The flu season is underway in the United States, and an Advisory Committee on Immunization Practices’ work group is set to assess vaccines for older adults, according to data presented at a meeting of the Centers for Disease Control and Prevention’s ACIP.

copyright Wavebreakmedia/Thinkstock

Lynette Brammer of the CDC’s National Center for Immunization and Respiratory Diseases (NCIRD) presented a surveillance update of the flu season in the United States so far. Overall, the influenza A(H3N2) viruses are predominant, although dominance varies in different regions of the country, and it is too soon to predict what strain will dominate later in the season.

“While two of the four vaccine components were updated for the Southern Hemisphere, the components selected for the 2019-2020 Northern Hemisphere vaccine, at this time, look appropriate for the season,” she said.

In other flu news, Lisa Groskopf, MD, of the NCIRD discussed the influenza work group’s plans for a meta-analysis to assess the relative benefit of different vaccines for older adults, in light of the growing variety of products available.

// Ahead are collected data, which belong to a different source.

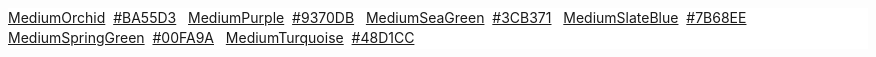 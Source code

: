 </tr>


<tr>
<td align="left"><a target="_blank" href="/try/color.php?color=MediumOrchid" rel="noopener noreferrer">MediumOrchid</a>&nbsp;</td>
<td align="left"><a target="_blank" href="/try/color.php?hex=BA55D3" rel="noopener noreferrer">#BA55D3</a></td>
<td bgcolor="#BA55D3">&nbsp;</td>

</tr>


<tr>
<td align="left"><a target="_blank" href="/try/color.php?color=MediumPurple" rel="noopener noreferrer">MediumPurple</a>&nbsp;</td>
<td align="left"><a target="_blank" href="/try/color.php?hex=9370DB" rel="noopener noreferrer">#9370DB</a></td>
<td bgcolor="#9370DB">&nbsp;</td>

</tr>


<tr>
<td align="left"><a target="_blank" href="/try/color.php?color=MediumSeaGreen" rel="noopener noreferrer">MediumSeaGreen</a>&nbsp;</td>
<td align="left"><a target="_blank" href="/try/color.php?hex=3CB371" rel="noopener noreferrer">#3CB371</a></td>
<td bgcolor="#3CB371">&nbsp;</td>

</tr>


<tr>
<td align="left"><a target="_blank" href="/try/color.php?color=MediumSlateBlue" rel="noopener noreferrer">MediumSlateBlue</a>&nbsp;</td>
<td align="left"><a target="_blank" href="/try/color.php?hex=7B68EE" rel="noopener noreferrer">#7B68EE</a></td>
<td bgcolor="#7B68EE">&nbsp;</td>

</tr>


<tr>
<td align="left"><a target="_blank" href="/try/color.php?color=MediumSpringGreen" rel="noopener noreferrer">MediumSpringGreen</a>&nbsp;</td>
<td align="left"><a target="_blank" href="/try/color.php?hex=00FA9A" rel="noopener noreferrer">#00FA9A</a></td>
<td bgcolor="#00FA9A">&nbsp;</td>

</tr>


<tr>
<td align="left"><a target="_blank" href="/try/color.php?color=MediumTurquoise" rel="noopener noreferrer">MediumTurquoise</a>&nbsp;</td>
<td align="left"><a target="_blank" href="/try/color.php?hex=48D1CC" rel="noopener noreferrer">#48D1CC</a></td>
<td bgcolor="#48D1CC">&nbsp;</td>
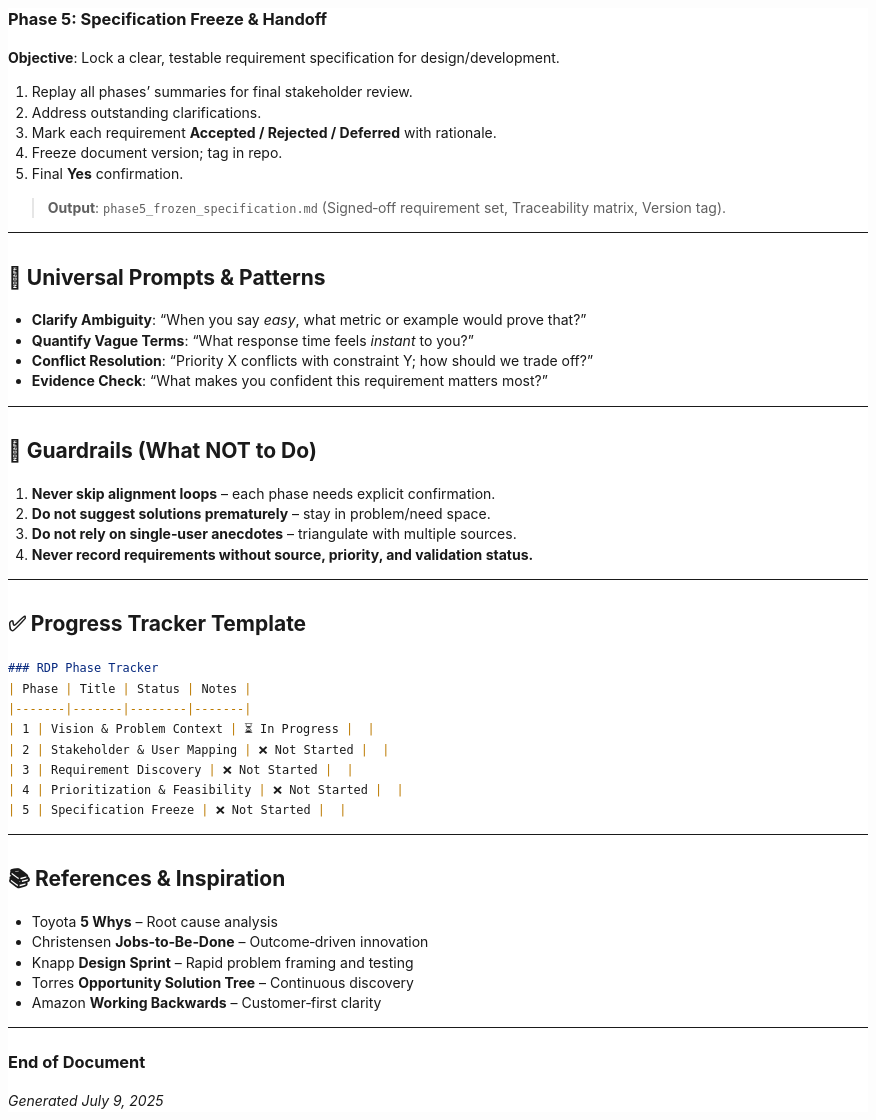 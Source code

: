 
### Phase 5: Specification Freeze & Handoff

**Objective**: Lock a clear, testable requirement specification for design/development.

1. Replay all phases’ summaries for final stakeholder review.
2. Address outstanding clarifications.
3. Mark each requirement **Accepted / Rejected / Deferred** with rationale.
4. Freeze document version; tag in repo.
5. Final **Yes** confirmation.

> **Output**: `phase5_frozen_specification.md` (Signed‑off requirement set, Traceability matrix, Version tag).

---

## 📝 Universal Prompts & Patterns

- **Clarify Ambiguity**: “When you say *easy*, what metric or example would prove that?”
- **Quantify Vague Terms**: “What response time feels *instant* to you?”
- **Conflict Resolution**: “Priority X conflicts with constraint Y; how should we trade off?”
- **Evidence Check**: “What makes you confident this requirement matters most?”

---

## 🛑 Guardrails (What NOT to Do)

1. **Never skip alignment loops** – each phase needs explicit confirmation.
2. **Do not suggest solutions prematurely** – stay in problem/need space.
3. **Do not rely on single‑user anecdotes** – triangulate with multiple sources.
4. **Never record requirements without source, priority, and validation status.**

---

## ✅ Progress Tracker Template

```markdown
### RDP Phase Tracker
| Phase | Title | Status | Notes |
|-------|-------|--------|-------|
| 1 | Vision & Problem Context | ⏳ In Progress |  |
| 2 | Stakeholder & User Mapping | ❌ Not Started |  |
| 3 | Requirement Discovery | ❌ Not Started |  |
| 4 | Prioritization & Feasibility | ❌ Not Started |  |
| 5 | Specification Freeze | ❌ Not Started |  |
```

---

## 📚 References & Inspiration

- Toyota **5 Whys** – Root cause analysis
- Christensen **Jobs‑to‑Be‑Done** – Outcome‑driven innovation
- Knapp **Design Sprint** – Rapid problem framing and testing
- Torres **Opportunity Solution Tree** – Continuous discovery
- Amazon **Working Backwards** – Customer‑first clarity

---

### End of Document

*Generated July 9, 2025*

Currently, no preferential recommendations have been made for a specific vaccine for a particular age group. “There’s a dearth of data comparing these vaccines to one another,” said Dr. Groskopf. She added that, because vaccine effectiveness varies by season, the generalizability of effectiveness data is another challenge.

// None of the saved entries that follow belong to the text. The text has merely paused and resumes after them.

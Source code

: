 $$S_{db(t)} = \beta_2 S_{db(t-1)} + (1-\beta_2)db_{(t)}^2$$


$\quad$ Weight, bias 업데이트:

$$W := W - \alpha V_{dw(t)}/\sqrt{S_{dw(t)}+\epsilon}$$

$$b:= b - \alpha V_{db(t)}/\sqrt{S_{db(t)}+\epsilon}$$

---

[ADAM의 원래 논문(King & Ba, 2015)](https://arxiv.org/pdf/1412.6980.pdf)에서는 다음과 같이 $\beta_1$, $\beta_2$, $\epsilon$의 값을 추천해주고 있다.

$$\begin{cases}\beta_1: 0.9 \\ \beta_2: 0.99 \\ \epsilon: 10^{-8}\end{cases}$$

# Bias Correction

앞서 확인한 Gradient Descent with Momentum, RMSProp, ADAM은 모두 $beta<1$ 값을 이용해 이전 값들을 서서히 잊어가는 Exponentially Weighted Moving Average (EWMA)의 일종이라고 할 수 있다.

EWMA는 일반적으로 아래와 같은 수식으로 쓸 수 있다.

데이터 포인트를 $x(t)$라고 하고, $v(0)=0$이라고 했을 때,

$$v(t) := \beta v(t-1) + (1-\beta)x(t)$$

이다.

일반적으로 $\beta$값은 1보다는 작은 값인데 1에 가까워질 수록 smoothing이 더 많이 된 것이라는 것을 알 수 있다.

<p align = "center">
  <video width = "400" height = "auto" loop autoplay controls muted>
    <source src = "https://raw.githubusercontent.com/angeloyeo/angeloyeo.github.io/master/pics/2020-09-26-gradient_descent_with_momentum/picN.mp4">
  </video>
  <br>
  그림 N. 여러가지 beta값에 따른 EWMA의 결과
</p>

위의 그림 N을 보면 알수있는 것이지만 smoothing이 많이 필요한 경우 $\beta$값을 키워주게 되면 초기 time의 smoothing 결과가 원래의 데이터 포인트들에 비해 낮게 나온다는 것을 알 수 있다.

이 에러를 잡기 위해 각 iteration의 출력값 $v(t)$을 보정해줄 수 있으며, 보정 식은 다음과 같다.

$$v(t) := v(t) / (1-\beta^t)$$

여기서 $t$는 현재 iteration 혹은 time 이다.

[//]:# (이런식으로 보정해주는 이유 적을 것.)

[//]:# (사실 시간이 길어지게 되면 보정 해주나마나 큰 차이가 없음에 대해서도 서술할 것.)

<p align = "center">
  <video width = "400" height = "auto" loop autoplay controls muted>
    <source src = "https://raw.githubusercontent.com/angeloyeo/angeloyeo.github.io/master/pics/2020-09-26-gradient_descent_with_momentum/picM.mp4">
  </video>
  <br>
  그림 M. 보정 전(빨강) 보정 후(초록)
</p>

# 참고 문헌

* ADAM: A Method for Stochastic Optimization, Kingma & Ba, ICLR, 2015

The work group’s systematic review and meta-analysis is designed to compare the high-dose inactivated influenza vaccine (HD-IIV), the adjuvanted inactivated influenza vaccine (aIIV), and the recombinant influenza vaccine (RIV). The study will include adults aged 65 years and older who receive trivalent or quadrivalent HD-IIV, aIIV, or RIV, compared with those who receive another influenza vaccine, a noninfluenza control vaccine, placebo, or no vaccine. The outcomes will include data on safety and effectiveness of the vaccines, Dr. Groskopf said.

In addition to safety and effectiveness, manufacturers such as Sanofi Pasteur continue to collect data on the success of available vaccines and develop new ones. Lee-Jah Chang, MD, of Sanofi Pasteur presented results of a noninferiority study of the company’s investigational high-dose quadrivalent influenza vaccine (QIV-HD; including two prevailing B viruses) versus the high-dose trivalent influenza vaccine (TID-HD). The study was conducted at 35 sites in the United States and included 2,670 adults aged 65 years and older.

Overall, the reactogenicity profile for patients given QIV-HD was similar to that of TID-HD, and approximately 5% of patients in the QIV group reported an immediate adverse event, Dr. Chang said. However, no related deaths or related adverse events of special interest occurred in any of the study groups.

Sanofi plans to pursue licensure of the QIV-HD vaccine, with a Center for Biologics Evaluation and Research action date of Nov. 4, 2019, said Dr. Chang. If the vaccine is licensed, it should be available for purchase by health care providers in the first quarter of 2020.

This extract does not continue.